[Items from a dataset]
────────────────────
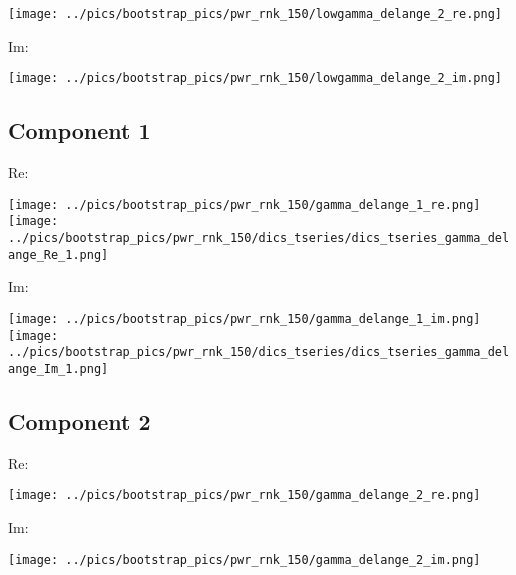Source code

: \documentclass{article}
\begin{document}
\hspace{2cm}
\texttt{[image: ../pics/bootstrap\_pics/pwr\_rnk\_150/lowgamma\_delange\_2\_re.png]}

Im:

\hspace{2cm}
\texttt{[image: ../pics/bootstrap\_pics/pwr\_rnk\_150/lowgamma\_delange\_2\_im.png]}

\subsection*{Component 1}
Re:

\hspace{2cm}
\texttt{[image: ../pics/bootstrap\_pics/pwr\_rnk\_150/gamma\_delange\_1\_re.png]}
\hspace{2cm}
\texttt{[image: ../pics/bootstrap\_pics/pwr\_rnk\_150/dics\_tseries/dics\_tseries\_gamma\_delange\_Re\_1.png]}

Im:

\hspace{2cm}
\texttt{[image: ../pics/bootstrap\_pics/pwr\_rnk\_150/gamma\_delange\_1\_im.png]}
\hspace{2cm}
\texttt{[image: ../pics/bootstrap\_pics/pwr\_rnk\_150/dics\_tseries/dics\_tseries\_gamma\_delange\_Im\_1.png]}

\subsection*{Component 2}
Re:

\hspace{2cm}
\texttt{[image: ../pics/bootstrap\_pics/pwr\_rnk\_150/gamma\_delange\_2\_re.png]}

Im:

\hspace{2cm}
\texttt{[image: ../pics/bootstrap\_pics/pwr\_rnk\_150/gamma\_delange\_2\_im.png]}

\end{document}
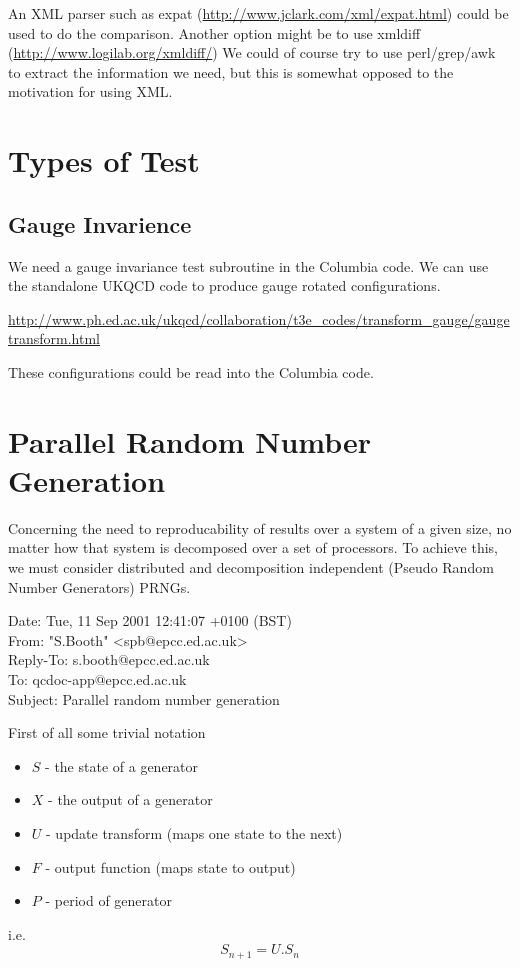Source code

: \documentclass[12pt]{article}
\begin{document}
An XML parser such as expat (\href{http://www.jclark.com/xml/expat.html}{http://www.jclark.com/xml/expat.html})
could be used to do the comparison.  Another option might be to use xmldiff 
(\href{http://www.logilab.org/xmldiff/}{http://www.logilab.org/xmldiff/})
We could of course try to use perl/grep/awk to extract the 
information we need, but this is somewhat opposed to the motivation for using XML.


\section{Types of Test}

\subsection{Gauge Invarience}
We need a gauge invariance test subroutine in the Columbia code.  We can use the standalone UKQCD code to  produce gauge rotated configurations. 

   \href{http://www.ph.ed.ac.uk/ukqcd/collaboration/t3e_codes/transform_gauge/gaugetransform.html}{http://www.ph.ed.ac.uk/ukqcd/collaboration/t3e\_codes/transform\_gauge/gaugetransform.html}

These configurations could be read into the Columbia code.


\section{Parallel Random Number Generation}
Concerning the need to reproducability of results over a system of a given
size, no matter how that system is decomposed over a set of processors.
To achieve this, we must consider distributed and decomposition independent 
(Pseudo Random Number Generators) PRNGs.

Date: Tue, 11 Sep 2001 12:41:07 +0100 (BST)\\
From: "S.Booth" <spb@epcc.ed.ac.uk>\\
Reply-To: s.booth@epcc.ed.ac.uk\\
To: qcdoc-app@epcc.ed.ac.uk\\
Subject: Parallel random number generation

First of all some trivial notation
\begin{itemize}
 \item{$S$} - the state of a generator
 \item{$X$} - the output of a generator
 \item{$U$} - update transform (maps one state to the next)
 \item{$F$} - output function (maps state to output)
 \item{$P$} - period of generator
\end{itemize}
i.e.
\begin{equation}
 S_{n+1} = U.S_{n}
\end{equation}
\end{document}
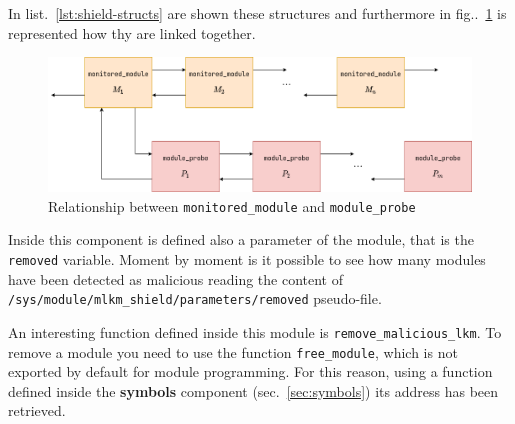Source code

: \documentclass{article}
\begin{document}
	In list.~\ref{lst:shield-structs} are shown these structures and furthermore in fig..~\ref{fig:shield-structs} is
	represented how thy are linked together.

	\begin{figure}[!htbp]
		\centering
		\includegraphics[scale=0.4]{shield-structs}
		\caption{Relationship between \texttt{monitored\_module} and \texttt{module\_probe}}
		\label{fig:shield-structs}
	\end{figure}

	

	Inside this component is defined also a parameter of the module, that is the \texttt{removed} variable. Moment by
	moment is it possible to see how many modules have been detected as malicious reading the content of
	\texttt{/sys/module/mlkm\_shield/parameters/removed} pseudo-file.

	An interesting function defined inside this module is \texttt{remove\_malicious\_lkm}. To remove a module you need
	to use the function \texttt{free\_module}, which is not exported by default for module programming. For this
	reason, using a function defined inside the \textbf{symbols} component (sec.~\ref{sec:symbols}) its address has
	been retrieved.

	
	
\end{document}
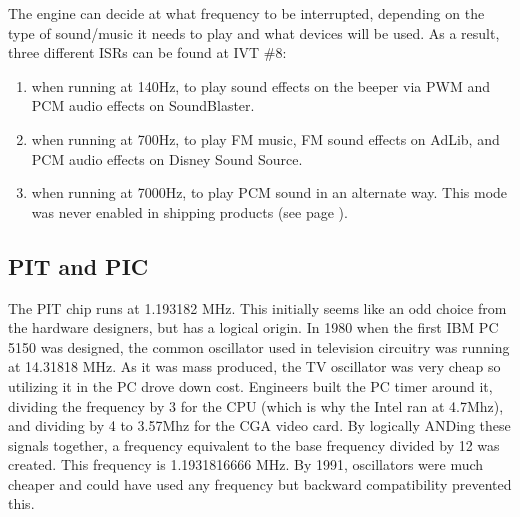 \par
The engine can decide at what frequency to be interrupted, depending on the type of sound/music it needs to play and what devices will be used. As a result, three different ISRs can be found at IVT \#8: 
\begin{enumerate}
\item {} when running at 140Hz, to play sound effects on the beeper via PWM and PCM audio effects on SoundBlaster.
\item {} when running at 700Hz, to play FM music, FM sound effects on AdLib, and PCM audio effects on Disney Sound Source.
\item {} when running at 7000Hz, to play PCM sound in an alternate way. This mode was never enabled in shipping products (see page \pageref{pcs_pcm}).
\end{enumerate}
\par



\subsection{PIT and PIC}
The PIT chip runs at 1.193182 MHz. This initially seems like an odd choice from the hardware designers, but has a logical origin. In 1980 when the first IBM PC 5150 was designed, the common oscillator used in television circuitry was running at 14.31818 MHz. As it was mass produced, the TV oscillator was very cheap so utilizing it in the PC drove down cost. Engineers built the PC timer around it, dividing the frequency by 3 for the CPU (which is why the Intel ran at 4.7Mhz), and dividing by 4 to 3.57Mhz for the CGA video card. By logically ANDing these signals together, a frequency equivalent to the base frequency divided by 12 was created. This frequency is 1.1931816666 MHz. By 1991, oscillators were much cheaper and could have used any frequency but backward compatibility prevented this.\\
\par














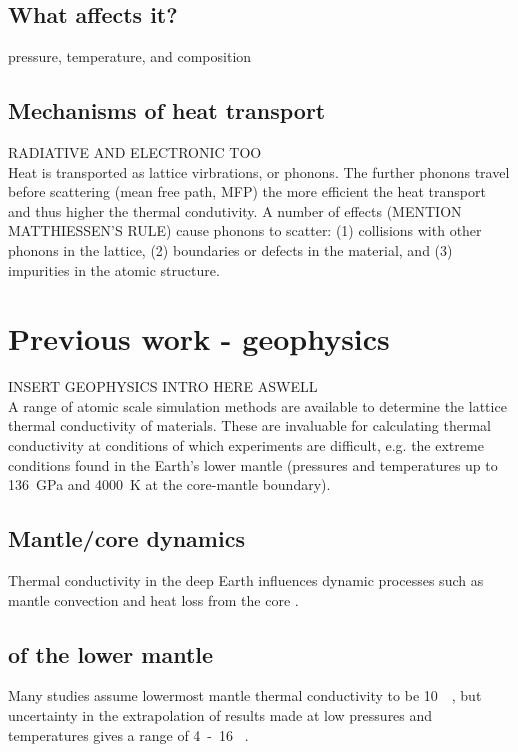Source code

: \subsection{What affects it?}
pressure, temperature, and composition

\subsection{Mechanisms of heat transport}
RADIATIVE AND ELECTRONIC TOO\\

Heat is transported as lattice virbrations, or phonons. The further phonons travel before scattering (mean free path, MFP) the more efficient the heat transport and thus higher the thermal condutivity. A number of effects (MENTION MATTHIESSEN'S RULE) cause phonons to scatter: (1) collisions with other phonons in the lattice, (2) boundaries or defects in the material, and (3) impurities in the atomic structure. 


\section{Previous work - geophysics}
INSERT GEOPHYSICS INTRO HERE ASWELL\\

A range of atomic scale simulation methods are available to determine the lattice thermal conductivity of materials. These are invaluable for calculating thermal conductivity at conditions of which experiments are difficult, e.g. the extreme conditions found in the Earth's lower mantle (pressures and temperatures up to 136~GPa and 4000~K at the core-mantle boundary). 

\subsection{Mantle/core dynamics}
Thermal conductivity in the deep Earth influences dynamic processes such as mantle convection and heat loss from the core \citep{Lay2008}.

\subsection{\Tc of the lower mantle}
Many studies assume lowermost mantle thermal conductivity to be 10~\wmk~\citep[e.g.][]{Lay2008}, but uncertainty in the extrapolation of results made at low pressures and temperatures gives a range of 4~-~16 \wmk~\citep{Brown1986, Osako1991, Hofmeister1999, Goncharov2009, Manthilake2011, Ohta2012}.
────────────────────
TASK DESCRIPTION →
Above are some records; copy each line there that contains "begin".

SOLUTION FOR THIS PROBLEM →
\begin{document}
\begin{document}
\begin{itemize}
\begin{equation}
\begin{document}
	\begin{figure}[!htbp]
\begin{enumerate}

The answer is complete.